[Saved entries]
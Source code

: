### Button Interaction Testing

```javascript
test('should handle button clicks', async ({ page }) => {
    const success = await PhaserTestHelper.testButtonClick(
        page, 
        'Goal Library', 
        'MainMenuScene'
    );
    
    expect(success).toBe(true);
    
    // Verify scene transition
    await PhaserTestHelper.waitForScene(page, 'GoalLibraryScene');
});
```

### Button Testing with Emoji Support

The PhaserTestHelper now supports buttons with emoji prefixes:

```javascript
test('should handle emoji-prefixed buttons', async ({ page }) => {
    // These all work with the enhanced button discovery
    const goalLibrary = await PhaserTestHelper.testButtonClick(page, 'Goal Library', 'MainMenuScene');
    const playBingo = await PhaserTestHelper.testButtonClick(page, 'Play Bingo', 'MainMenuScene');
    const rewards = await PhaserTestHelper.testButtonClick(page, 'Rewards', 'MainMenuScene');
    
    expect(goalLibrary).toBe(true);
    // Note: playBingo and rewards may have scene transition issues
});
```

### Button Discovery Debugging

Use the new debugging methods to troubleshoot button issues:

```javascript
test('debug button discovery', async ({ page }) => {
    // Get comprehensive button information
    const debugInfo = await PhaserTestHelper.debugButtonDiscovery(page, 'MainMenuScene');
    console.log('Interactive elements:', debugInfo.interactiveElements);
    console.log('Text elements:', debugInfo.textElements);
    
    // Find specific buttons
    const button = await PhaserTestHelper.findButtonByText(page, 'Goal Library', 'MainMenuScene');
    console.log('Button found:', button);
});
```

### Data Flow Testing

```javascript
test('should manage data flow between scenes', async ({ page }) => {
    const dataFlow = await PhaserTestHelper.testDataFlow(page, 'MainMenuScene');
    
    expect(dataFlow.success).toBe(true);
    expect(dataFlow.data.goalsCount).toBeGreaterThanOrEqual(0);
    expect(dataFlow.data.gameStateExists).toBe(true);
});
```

Problem to solve
An exact repeat of all the entries above is required.

Result of this exercise
Source code

:### Button Interaction Testing

```javascript
test('should handle button clicks', async ({ page }) => {
    const success = await PhaserTestHelper.testButtonClick(
        page, 
        'Goal Library', 
        'MainMenuScene'
    );
    
    expect(success).toBe(true);
    
    // Verify scene transition
    await PhaserTestHelper.waitForScene(page, 'GoalLibraryScene');
});
```

### Button Testing with Emoji Support

The PhaserTestHelper now supports buttons with emoji prefixes:

```javascript
test('should handle emoji-prefixed buttons', async ({ page }) => {
    // These all work with the enhanced button discovery
    const goalLibrary = await PhaserTestHelper.testButtonClick(page, 'Goal Library', 'MainMenuScene');
    const playBingo = await PhaserTestHelper.testButtonClick(page, 'Play Bingo', 'MainMenuScene');
    const rewards = await PhaserTestHelper.testButtonClick(page, 'Rewards', 'MainMenuScene');
    
    expect(goalLibrary).toBe(true);
    // Note: playBingo and rewards may have scene transition issues
});
```

### Button Discovery Debugging

Use the new debugging methods to troubleshoot button issues:

```javascript
test('debug button discovery', async ({ page }) => {
    // Get comprehensive button information
    const debugInfo = await PhaserTestHelper.debugButtonDiscovery(page, 'MainMenuScene');
    console.log('Interactive elements:', debugInfo.interactiveElements);
    console.log('Text elements:', debugInfo.textElements);
    
    // Find specific buttons
    const button = await PhaserTestHelper.findButtonByText(page, 'Goal Library', 'MainMenuScene');
    console.log('Button found:', button);
});
```

### Data Flow Testing

```javascript
test('should manage data flow between scenes', async ({ page }) => {
    const dataFlow = await PhaserTestHelper.testDataFlow(page, 'MainMenuScene');
    
    expect(dataFlow.success).toBe(true);
    expect(dataFlow.data.goalsCount).toBeGreaterThanOrEqual(0);
    expect(dataFlow.data.gameStateExists).toBe(true);
});
```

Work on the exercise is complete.